Data records

*** Begin section ***

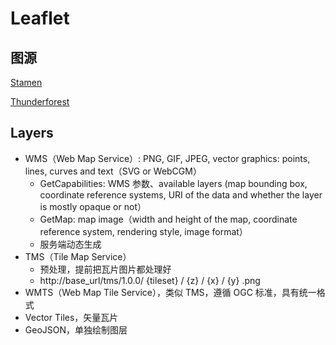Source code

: # Leaflet

## 图源

[Stamen](https://maps.stamen.com/#toner/12/37.7706/-122.3782)

[Thunderforest](https://www.thunderforest.com/terms/)

## Layers

* WMS（Web Map Service）: PNG, GIF, JPEG, vector graphics: points, lines, curves and text（SVG or WebCGM）
  - GetCapabilities: WMS 参数、available layers (map bounding box, coordinate reference systems, URI of the data and whether the layer is mostly opaque or not）
  - GetMap: map image（width and height of the map, coordinate reference system, rendering style, image format）
  - 服务端动态生成
* TMS（Tile Map Service）
  - 预处理，提前把瓦片图片都处理好
  - http://base_url/tms/1.0.0/ {tileset} / {z} / {x} / {y} .png
* WMTS（Web Map Tile Service），类似 TMS，遵循 OGC 标准，具有统一格式
* Vector Tiles，矢量瓦片
* GeoJSON，单独绘制图层







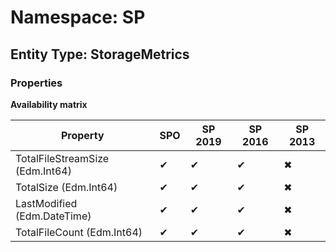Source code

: # Namespace: SP
## Entity Type: StorageMetrics

### Properties

**Availability matrix**

Property | SPO | SP 2019 | SP 2016 | SP 2013
----------|-----|---------|---------|--------
TotalFileStreamSize (Edm.Int64) | ✔ | ✔ | ✔ | ✖
TotalSize (Edm.Int64) | ✔ | ✔ | ✔ | ✖
LastModified (Edm.DateTime) | ✔ | ✔ | ✔ | ✖
TotalFileCount (Edm.Int64) | ✔ | ✔ | ✔ | ✖

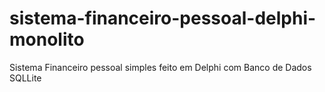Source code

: # sistema-financeiro-pessoal-delphi-monolito
 Sistema Financeiro pessoal simples feito em Delphi com Banco de Dados SQLLite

*** End section ***

TO DO
Restate each entry word for word. Omit every picture.

EXERCISE ANSWER
Source code

: # Leaflet

## 图源

[Stamen](https://maps.stamen.com/#toner/12/37.7706/-122.3782)

[Thunderforest](https://www.thunderforest.com/terms/)

## Layers

* WMS（Web Map Service）: PNG, GIF, JPEG, vector graphics: points, lines, curves and text（SVG or WebCGM）
  - GetCapabilities: WMS 参数、available layers (map bounding box, coordinate reference systems, URI of the data and whether the layer is mostly opaque or not）
  - GetMap: map image（width and height of the map, coordinate reference system, rendering style, image format）
  - 服务端动态生成
* TMS（Tile Map Service）
  - 预处理，提前把瓦片图片都处理好
  - http://base_url/tms/1.0.0/ {tileset} / {z} / {x} / {y} .png
* WMTS（Web Map Tile Service），类似 TMS，遵循 OGC 标准，具有统一格式
* Vector Tiles，矢量瓦片
* GeoJSON，单独绘制图层







Source code

: # Namespace: SP
## Entity Type: StorageMetrics

### Properties

**Availability matrix**

Property | SPO | SP 2019 | SP 2016 | SP 2013
----------|-----|---------|---------|--------
TotalFileStreamSize (Edm.Int64) | ✔ | ✔ | ✔ | ✖
TotalSize (Edm.Int64) | ✔ | ✔ | ✔ | ✖
LastModified (Edm.DateTime) | ✔ | ✔ | ✔ | ✖
TotalFileCount (Edm.Int64) | ✔ | ✔ | ✔ | ✖

Source code

: # sistema-financeiro-pessoal-delphi-monolito
 Sistema Financeiro pessoal simples feito em Delphi com Banco de Dados SQLLite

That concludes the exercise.